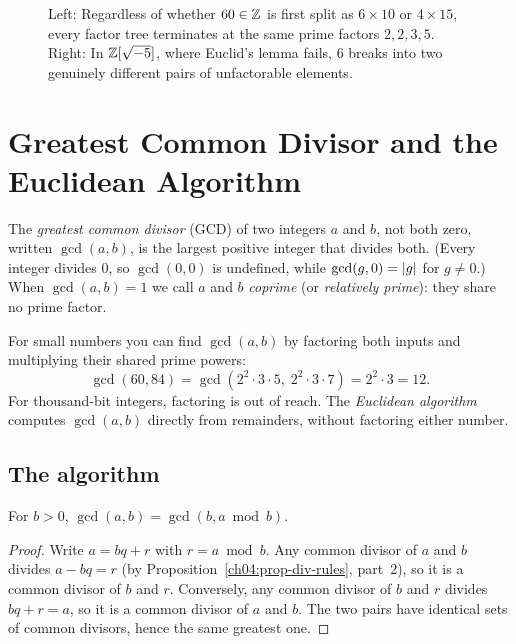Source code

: \begin{figure}[htbp]
\caption{Left: Regardless of whether $60 \in \mathbb{Z}$ is first split as $6 \times 10$ or $4 \times 15$, every factor tree terminates at the same prime factors $2, 2, 3, 5$. Right: In $\mathbb{Z}[\sqrt{-5}]$, where Euclid's lemma fails, $6$ breaks into two genuinely different pairs of unfactorable elements.}
\label{fig:ch04-factor-trees}
\end{figure}

\section{Greatest Common Divisor and the Euclidean Algorithm}
\label{ch04:euclid}

\begin{definition}
\label{ch04:def-gcd}
The \emph{greatest common divisor} (GCD) of two integers $a$ and $b$, not both zero, written
$\gcd(a, b)$, is the largest positive integer that divides both. (Every integer divides $0$, so
$\gcd(0, 0)$ is undefined, while $\gcd(g, 0) = \lvert g\rvert$ for $g \neq 0$.) When $\gcd(a, b) = 1$ we
call $a$ and $b$ \emph{coprime} (or \emph{relatively prime}): they share no prime factor.
\end{definition}

For small numbers you can find $\gcd(a,b)$ by factoring both inputs and multiplying their shared
prime powers:
\[
  \gcd(60, 84) = \gcd(2^2 \cdot 3 \cdot 5,\; 2^2 \cdot 3 \cdot 7) = 2^2 \cdot 3 = 12.
\]
For thousand-bit integers, factoring is out of reach. The \emph{Euclidean algorithm} computes
$\gcd(a, b)$ directly from remainders, without factoring either number.

\subsection*{The algorithm}

\begin{lemma}
\label{ch04:lem-gcd-mod}
For $b > 0$, $\gcd(a, b) = \gcd(b, a \bmod b)$.
\end{lemma}

\begin{proof}
Write $a = bq + r$ with $r = a \bmod b$. Any common divisor of $a$ and $b$ divides
$a - bq = r$ (by Proposition~\ref{ch04:prop-div-rules}, part~2), so it is a common divisor of $b$
and $r$. Conversely, any common divisor of $b$ and $r$ divides $bq + r = a$, so it is a common
divisor of $a$ and $b$. The two pairs have identical sets of common divisors, hence the same
greatest one.
\end{proof}

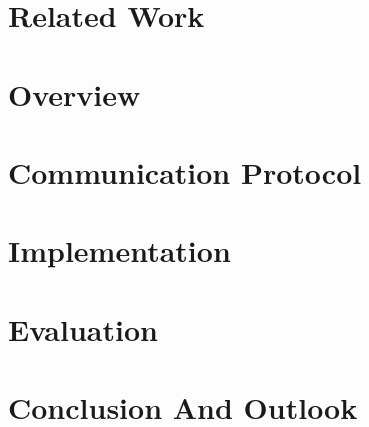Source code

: \documentclass[
	paper=a4,
	fontsize=11pt,
	parskip=full %
]{scrreprt}
\begin{document}
    \chapter{Related Work}\label{ch:relatedwork}
    

    \chapter{Overview}\label{ch:overview}
    

    \chapter{Communication Protocol}\label{ch:protocol}
    

    \chapter{Implementation}\label{ch:implementation}
    

    \chapter{Evaluation}\label{ch:evaluation}
    

    \chapter{Conclusion And Outlook}\label{ch:conclusion}
    

    \printglossaries
	
    \printbibliography[heading=bibintoc]
\end{document}
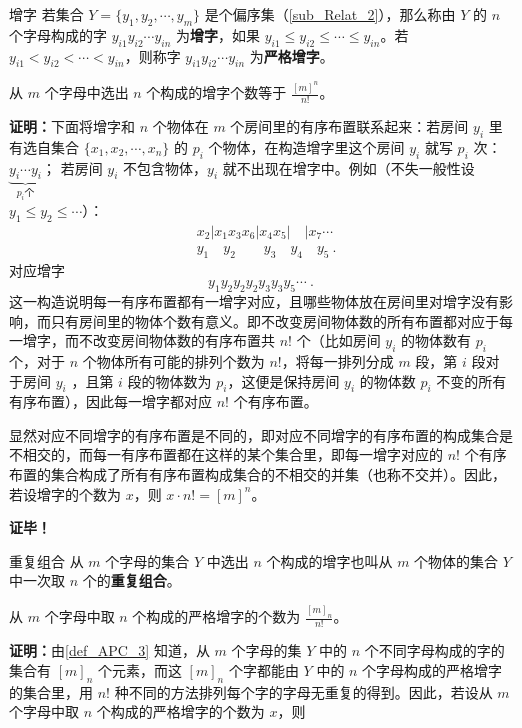 \begin{definition}{增字}
若集合 $Y=\{y_1,y_2,\cdots,y_m\}$ 是个偏序集（\autoref{sub_Relat_2}），那么称由 $Y$ 的 $n$ 个字母构成的字 $y_{i1}y_{i2}\cdots y_{in}$ 为\textbf{增字}，如果 $y_{i1}\leq y_{i2}\leq\cdots\leq y_{in}$。若 $y_{i1}<y_{i2}<\cdots<y_{in}$，则称字 $y_{i1}y_{i2}\cdots y_{in}$ 为\textbf{严格增字}。
\end{definition}
\begin{theorem}{}\label{the_APC_4}
从 $m$ 个字母中选出 $n$ 个构成的增字个数等于 $\frac{[m]^n}{n!}$。
\end{theorem}
\textbf{证明：}下面将增字和 $n$ 个物体在 $m$ 个房间里的有序布置联系起来：若房间 $y_i$ 里有选自集合 $\{x_1,x_2,\cdots,x_n\}$ 的 $p_i$ 个物体，在构造增字里这个房间 $y_i$ 就写 $p_i$ 次：$\underbrace{y_i\cdots y_i}_{p_i\text{个}}$；
若房间 $y_i$ 不包含物体，$y_i$ 就不出现在增字中。例如（不失一般性设 $y_1\leq y_2\leq\cdots$）：
\begin{equation}
\begin{aligned}
&x_2| x_1 x_3 x_6|x_4 x_5|\quad|x_7\cdots\\
&y_1\quad y_2\qquad y_3\quad y_4\quad y_5~.
\end{aligned}
\end{equation}
对应增字
\begin{equation}
y_1y_2y_2y_2y_3y_3y_5\cdots~.
\end{equation}
这一构造说明每一有序布置都有一增字对应，且哪些物体放在房间里对增字没有影响，而只有房间里的物体个数有意义。即不改变房间物体数的所有布置都对应于每一增字，而不改变房间物体数的有序布置共 $n!$ 个（比如房间 $y_i$ 的物体数有 $p_i$ 个，对于 $n$ 个物体所有可能的排列个数为 $n!$，将每一排列分成 $m$ 段，第 $i$ 段对于房间 $y_i$ ，且第 $i$ 段的物体数为 $p_i$，这便是保持房间 $y_i$ 的物体数 $p_i$ 不变的所有有序布置），因此每一增字都对应 $n!$ 个有序布置。

显然对应不同增字的有序布置是不同的，即对应不同增字的有序布置的构成集合是不相交的，而每一有序布置都在这样的某个集合里，即每一增字对应的 $n!$ 个有序布置的集合构成了所有有序布置构成集合的不相交的并集（也称不交并）。因此，若设增字的个数为 $x$，则 $x\cdot n!=[m]^n$。

\textbf{证毕！}

\begin{definition}{重复组合}\label{def_APC_4}
从 $m$ 个字母的集合 $Y$ 中选出 $n$ 个构成的增字也叫从 $m$ 个物体的集合 $Y$ 中一次取 $n$ 个的\textbf{重复组合}。
\end{definition}

\begin{theorem}{}\label{the_APC_3}
从 $m$ 个字母中取 $n$ 个构成的严格增字的个数为 $\frac{[m]_n}{n!}$。
\end{theorem}
\textbf{证明：}由\autoref{def_APC_3} 知道，从 $m$ 个字母的集 $Y$ 中的 $n$ 个不同字母构成的字的集合有 $[m]_n$ 个元素，而这 $[m]_n$ 个字都能由 $Y$ 中的 $n$ 个字母构成的严格增字的集合里，用 $n!$ 种不同的方法排列每个字的字母无重复的得到。因此，若设从 $m$ 个字母中取 $n$ 个构成的严格增字的个数为 $x$，则

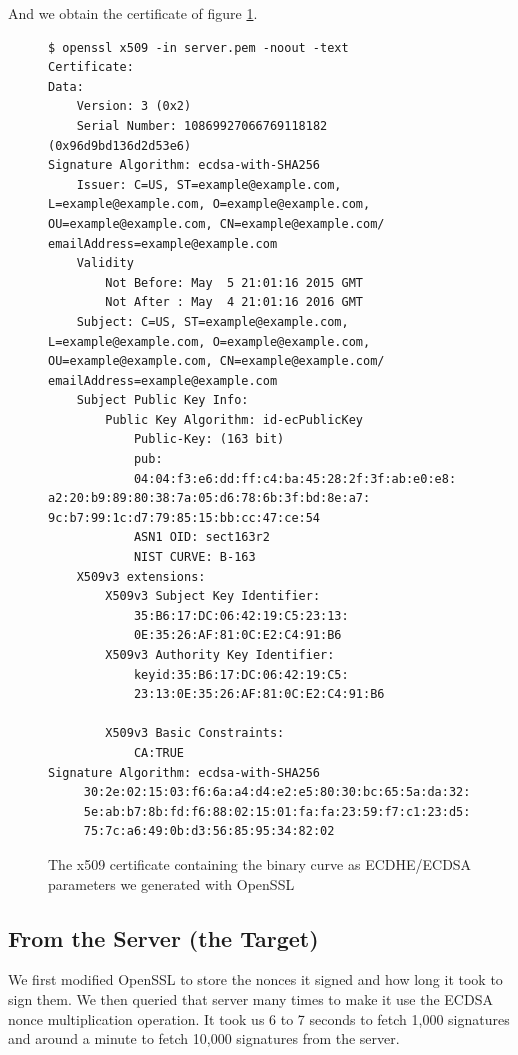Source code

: \documentclass[a4paper,11pt]{article}
\begin{document}
And we obtain the certificate of figure 
\ref{fig:cert}.

\begin{figure}[H]
\begin{verbatim}
$ openssl x509 -in server.pem -noout -text
Certificate:
Data:
    Version: 3 (0x2)
    Serial Number: 10869927066769118182 (0x96d9bd136d2d53e6)
Signature Algorithm: ecdsa-with-SHA256
    Issuer: C=US, ST=example@example.com, L=example@example.com, O=example@example.com, OU=example@example.com, CN=example@example.com/ emailAddress=example@example.com
    Validity
        Not Before: May  5 21:01:16 2015 GMT
        Not After : May  4 21:01:16 2016 GMT
    Subject: C=US, ST=example@example.com, L=example@example.com, O=example@example.com, OU=example@example.com, CN=example@example.com/ emailAddress=example@example.com
    Subject Public Key Info:
        Public Key Algorithm: id-ecPublicKey
            Public-Key: (163 bit)
            pub: 
            04:04:f3:e6:dd:ff:c4:ba:45:28:2f:3f:ab:e0:e8:                                    a2:20:b9:89:80:38:7a:05:d6:78:6b:3f:bd:8e:a7:                                    9c:b7:99:1c:d7:79:85:15:bb:cc:47:ce:54
            ASN1 OID: sect163r2
            NIST CURVE: B-163
    X509v3 extensions:
        X509v3 Subject Key Identifier: 
            35:B6:17:DC:06:42:19:C5:23:13:
            0E:35:26:AF:81:0C:E2:C4:91:B6
        X509v3 Authority Key Identifier: 
            keyid:35:B6:17:DC:06:42:19:C5:
            23:13:0E:35:26:AF:81:0C:E2:C4:91:B6

        X509v3 Basic Constraints: 
            CA:TRUE
Signature Algorithm: ecdsa-with-SHA256
     30:2e:02:15:03:f6:6a:a4:d4:e2:e5:80:30:bc:65:5a:da:32:
     5e:ab:b7:8b:fd:f6:88:02:15:01:fa:fa:23:59:f7:c1:23:d5:
     75:7c:a6:49:0b:d3:56:85:95:34:82:02
\end{verbatim}
\caption{The x509 certificate containing the binary curve as ECDHE/ECDSA parameters we generated with OpenSSL}
\label{fig:cert}
\end{figure}

\subsection{From the Server (the Target)}

We first modified OpenSSL to store the nonces it signed and how long it took to sign them. We then queried that server many times to make it use the ECDSA nonce multiplication operation. It took us 6 to 7 seconds to fetch 1,000 signatures and around a minute to fetch 10,000 signatures from the server.
\end{document}
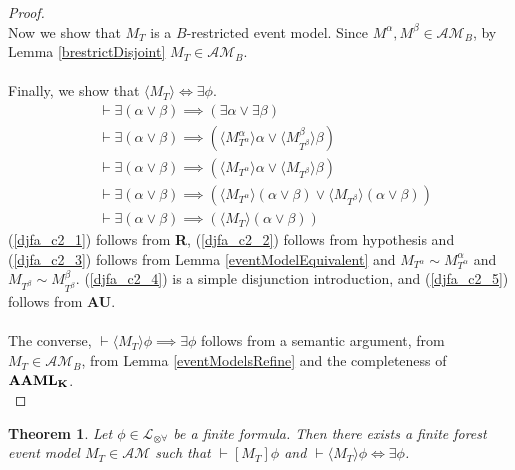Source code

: \documentclass[12pt, a4paper, titlepage]{article}
\newtheorem{thm}{Theorem}[subsection]
\numberwithin{equation}{section}
\newcommand{\sqex}[1]{[{#1}]}
\newcommand{\anex}[1]{\langle {#1} \rangle}
\newcommand{\lang}{\mathcal{L}}
\newcommand{\langArbAct}{\lang_{\otimes\forall}}
\newcommand{\AXK}{{\bf K}}
\newcommand{\AXAAML}{${\bf AAML_{\AXK}}$}
\newcommand{\axAU}{{\bf AU}}
\newcommand{\axR}{{\bf R}}
\newcommand{\eventClass}{\mathcal{AM}}
\begin{document}
\begin{proof}
\\
Now we show that $M_T$ is a $B$-restricted event model.
Since $M^\alpha, M^\beta \in \eventClass_B$, by Lemma \ref{brestrictDisjoint} $M_T \in
\eventClass_B$.\\
\\
Finally, we show that $\anex{M_T} \iff \exists \phi$.
\begin{align}
	&\vdash \exists (\alpha \lor \beta) \implies (\exists \alpha \lor \exists \beta) \label{djfa_c2_1} \\
	&\vdash \exists (\alpha \lor \beta) \implies (\anex{ M^\alpha_{T^\alpha} } \alpha \lor
			\anex{ M^\beta_{T^\beta} }\beta) \label{djfa_c2_2}\\
	&\vdash \exists (\alpha \lor \beta) \implies (\anex{M_{T^\alpha}} \alpha \lor \anex{M_{T^\beta}}
			\beta)\label{djfa_c2_3}\\
	&\vdash \exists (\alpha \lor \beta) \implies (\anex{M_{T^\alpha}} (\alpha \lor \beta) \lor \anex{M_{T^\beta}}
			(\alpha \lor \beta))\label{djfa_c2_4}\\
	&\vdash \exists (\alpha \lor \beta) \implies (\anex{M_T} (\alpha \lor \beta))\label{djfa_c2_5}
\end{align}
(\ref{djfa_c2_1}) follows from \axR, (\ref{djfa_c2_2}) follows from hypothesis and
(\ref{djfa_c2_3}) follows from Lemma \ref{eventModelEquivalent} and $M_{T^\alpha} \sim M^\alpha_{T^\alpha}$ and $M_{T^\beta}
\sim M^\beta_{T^\beta}$.
(\ref{djfa_c2_4}) is a simple disjunction introduction, and (\ref{djfa_c2_5}) follows from \axAU.\\
\\
The converse, $\vdash \anex{M_T} \phi \implies \exists \phi$ follows from a semantic
argument, from $M_T \in \eventClass_B$, from Lemma \ref{eventModelsRefine} and the completeness of \AXAAML.\\
\end{proof}

\begin{thm} \label{goalAchievementK}
Let $\phi \in \langArbAct$ be a finite formula.
Then there exists a finite forest event model $M_T \in \eventClass$ such that
$\vdash \sqex{M_T}\phi$ and $\vdash \anex{ M_T } \phi \iff \exists \phi$.
\end{thm}
\end{document}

What the exercise asks: Which lines hold the string "documentclass"? Copy all of them from the data above.

Result for this exercise:
: \documentclass[
: \documentclass[a4paper,11pt]{article}
: \documentclass[12pt, a4paper, titlepage]{article}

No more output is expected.